Attention has turned back towards the offensive in Gaza, which Israel hit with several strikes overnight, according to the Palestinian territory's Civil Defence agency.
The bodies of 13 people, mostly children, were recovered after an Israeli strike hit the home of a family in Rafah, the agency said. Other people were believed to be under rubble.
A separate Israeli strike on a home in the Rafah area killed at least three people and wounded others, Civil Defence said. Resident Umm Hassan Kloub, 35, said her children screamed when they "woke up to a nightmare of an explosion".
"Every second we live in terror, even the sound of Israeli aircraft doesn't stop," she said. "We don't know whether we will live or die. This is not life."
Soon after the offensive began, Israel told Palestinians in northern Gaza to move to "safe zones" further south such as Rafah. Around 1.5 million of Gaza's 2.4 million people are now estimated to be sheltering in the city.
However, Israel has for two months threatened to invade the city in its mission to destroy Hamas.
At least 34,097 Palestinians have been killed and 76,980 others injured in Israel's ongoing military offensive on the Gaza Strip since October 7, Gaza's health ministry said yesterday. Some 48 Palestinians were killed and 79 others injured in the past 24 hours, the ministry added.
Gaza's civil defence said yesterday health workers had uncovered at least 50 bodies of people killed and buried by Israeli forces at Nasser Hospital compound in the southern city of Khan Yunis.
Violence has also flared in the Israeli-occupied West Bank, where a two-year surge in clashes has further escalated since the offensive began.
The Palestinian Red Crescent said on Saturday that at least 14 people were killed during an Israeli raid on a refugee camp in the northern West Bank. A camp resident who declined to give his name said the West Bank had become a "second Gaza".

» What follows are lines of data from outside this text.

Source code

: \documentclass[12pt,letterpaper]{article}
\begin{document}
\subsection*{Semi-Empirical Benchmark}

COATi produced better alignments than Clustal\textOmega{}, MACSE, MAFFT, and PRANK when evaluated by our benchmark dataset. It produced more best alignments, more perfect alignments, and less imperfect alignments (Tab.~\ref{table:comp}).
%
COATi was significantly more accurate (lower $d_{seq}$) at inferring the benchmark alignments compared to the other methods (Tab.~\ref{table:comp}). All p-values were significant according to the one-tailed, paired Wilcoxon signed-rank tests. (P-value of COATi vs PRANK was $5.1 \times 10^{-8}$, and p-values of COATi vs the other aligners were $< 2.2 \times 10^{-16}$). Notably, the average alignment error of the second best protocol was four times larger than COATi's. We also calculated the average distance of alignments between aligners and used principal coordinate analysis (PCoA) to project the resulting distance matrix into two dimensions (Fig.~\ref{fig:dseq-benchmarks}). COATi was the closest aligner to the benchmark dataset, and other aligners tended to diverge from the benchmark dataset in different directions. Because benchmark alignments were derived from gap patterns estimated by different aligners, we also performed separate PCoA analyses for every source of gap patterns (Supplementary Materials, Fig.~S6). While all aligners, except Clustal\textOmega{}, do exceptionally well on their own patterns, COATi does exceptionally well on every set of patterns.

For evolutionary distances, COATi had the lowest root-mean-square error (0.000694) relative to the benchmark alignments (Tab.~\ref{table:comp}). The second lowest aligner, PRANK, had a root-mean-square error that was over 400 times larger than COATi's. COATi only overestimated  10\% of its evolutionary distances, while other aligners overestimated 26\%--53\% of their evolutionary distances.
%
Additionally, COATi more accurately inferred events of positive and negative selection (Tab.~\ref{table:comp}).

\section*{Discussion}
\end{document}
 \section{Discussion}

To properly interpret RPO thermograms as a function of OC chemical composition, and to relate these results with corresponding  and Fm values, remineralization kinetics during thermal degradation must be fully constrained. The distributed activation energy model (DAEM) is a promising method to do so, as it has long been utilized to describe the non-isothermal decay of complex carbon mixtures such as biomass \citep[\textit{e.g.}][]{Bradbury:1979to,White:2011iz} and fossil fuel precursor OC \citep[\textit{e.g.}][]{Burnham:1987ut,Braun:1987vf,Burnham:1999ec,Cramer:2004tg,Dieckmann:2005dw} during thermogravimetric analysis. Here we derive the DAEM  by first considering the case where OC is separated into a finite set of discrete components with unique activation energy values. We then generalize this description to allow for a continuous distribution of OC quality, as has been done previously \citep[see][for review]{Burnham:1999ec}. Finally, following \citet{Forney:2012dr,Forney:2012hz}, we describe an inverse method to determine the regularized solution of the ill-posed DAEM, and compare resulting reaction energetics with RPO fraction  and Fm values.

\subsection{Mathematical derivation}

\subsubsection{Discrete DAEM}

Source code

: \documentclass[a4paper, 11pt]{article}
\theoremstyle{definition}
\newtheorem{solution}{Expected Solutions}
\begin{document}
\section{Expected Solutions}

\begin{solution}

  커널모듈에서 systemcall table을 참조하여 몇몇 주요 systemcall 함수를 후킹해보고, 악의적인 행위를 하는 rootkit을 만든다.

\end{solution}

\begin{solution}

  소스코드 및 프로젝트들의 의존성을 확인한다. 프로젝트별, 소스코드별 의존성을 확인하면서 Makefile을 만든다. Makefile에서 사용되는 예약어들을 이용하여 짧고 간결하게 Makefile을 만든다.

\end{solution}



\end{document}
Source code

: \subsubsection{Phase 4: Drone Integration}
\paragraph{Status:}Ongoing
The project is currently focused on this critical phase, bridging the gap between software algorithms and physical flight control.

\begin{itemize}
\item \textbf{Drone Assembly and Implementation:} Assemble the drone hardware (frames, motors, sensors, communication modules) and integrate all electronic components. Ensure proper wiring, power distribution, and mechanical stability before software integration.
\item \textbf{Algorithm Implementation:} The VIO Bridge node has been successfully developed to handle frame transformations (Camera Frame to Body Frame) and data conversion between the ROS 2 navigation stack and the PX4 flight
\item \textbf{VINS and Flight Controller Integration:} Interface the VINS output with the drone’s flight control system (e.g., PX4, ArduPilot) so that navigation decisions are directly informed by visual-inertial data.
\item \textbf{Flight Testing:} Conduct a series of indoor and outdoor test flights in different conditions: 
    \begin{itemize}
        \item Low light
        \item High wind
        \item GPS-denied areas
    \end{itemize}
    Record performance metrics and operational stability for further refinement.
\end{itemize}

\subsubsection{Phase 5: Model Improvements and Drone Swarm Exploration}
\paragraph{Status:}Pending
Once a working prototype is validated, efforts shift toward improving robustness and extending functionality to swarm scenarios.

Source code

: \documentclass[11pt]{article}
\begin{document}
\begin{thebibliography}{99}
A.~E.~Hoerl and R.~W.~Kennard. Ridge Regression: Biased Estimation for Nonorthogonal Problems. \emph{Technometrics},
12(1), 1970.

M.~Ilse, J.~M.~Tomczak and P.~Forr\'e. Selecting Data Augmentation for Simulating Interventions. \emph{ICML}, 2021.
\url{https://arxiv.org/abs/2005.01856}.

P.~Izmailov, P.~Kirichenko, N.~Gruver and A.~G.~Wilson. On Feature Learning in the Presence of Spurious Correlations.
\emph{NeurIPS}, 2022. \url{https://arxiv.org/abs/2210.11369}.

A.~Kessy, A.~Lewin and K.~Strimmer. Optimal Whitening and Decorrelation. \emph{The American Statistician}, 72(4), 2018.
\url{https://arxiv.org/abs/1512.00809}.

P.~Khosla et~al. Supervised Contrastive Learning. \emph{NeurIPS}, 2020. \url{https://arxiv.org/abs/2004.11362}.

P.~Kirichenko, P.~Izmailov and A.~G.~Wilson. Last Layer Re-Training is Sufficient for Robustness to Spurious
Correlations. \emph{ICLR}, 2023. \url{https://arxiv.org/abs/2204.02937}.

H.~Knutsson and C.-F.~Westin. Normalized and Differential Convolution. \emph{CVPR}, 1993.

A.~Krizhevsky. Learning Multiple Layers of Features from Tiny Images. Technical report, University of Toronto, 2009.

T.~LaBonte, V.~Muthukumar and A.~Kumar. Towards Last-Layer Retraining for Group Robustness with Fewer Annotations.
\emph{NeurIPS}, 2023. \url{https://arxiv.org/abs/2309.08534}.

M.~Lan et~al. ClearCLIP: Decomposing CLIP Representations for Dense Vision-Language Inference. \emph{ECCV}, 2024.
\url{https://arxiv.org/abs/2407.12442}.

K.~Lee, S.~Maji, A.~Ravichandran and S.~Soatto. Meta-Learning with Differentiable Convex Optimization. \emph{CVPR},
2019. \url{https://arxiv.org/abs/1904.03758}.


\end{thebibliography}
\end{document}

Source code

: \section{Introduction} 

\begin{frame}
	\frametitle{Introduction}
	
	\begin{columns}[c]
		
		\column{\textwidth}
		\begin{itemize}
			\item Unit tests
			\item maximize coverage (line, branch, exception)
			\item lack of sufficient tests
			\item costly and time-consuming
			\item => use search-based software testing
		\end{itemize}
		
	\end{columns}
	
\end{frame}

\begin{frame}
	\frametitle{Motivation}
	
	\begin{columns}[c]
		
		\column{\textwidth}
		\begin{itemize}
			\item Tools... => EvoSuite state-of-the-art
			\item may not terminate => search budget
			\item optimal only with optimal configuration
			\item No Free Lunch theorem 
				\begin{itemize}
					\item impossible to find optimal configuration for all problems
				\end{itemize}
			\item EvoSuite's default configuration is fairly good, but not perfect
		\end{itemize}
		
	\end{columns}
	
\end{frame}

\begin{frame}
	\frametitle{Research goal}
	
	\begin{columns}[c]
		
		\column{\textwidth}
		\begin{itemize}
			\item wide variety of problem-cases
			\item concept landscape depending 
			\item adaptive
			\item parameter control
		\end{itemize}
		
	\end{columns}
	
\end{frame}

Separately, Israeli forces shot dead two Palestinian teenagers near the West Bank city of Hebron, the Palestinian health ministry said yesterday, bringing to at least 483 the number of Palestinians killed by Israeli troops and settlers in the West Bank since October 7, according to ministry data.
Yesterday, Israel said it will hold a "protest talk" with ambassadors from several United Nations Security Council members which voted for the "State of Palestine" to become a full UN member.
France, Japan and others backed the bid which the United States vetoed.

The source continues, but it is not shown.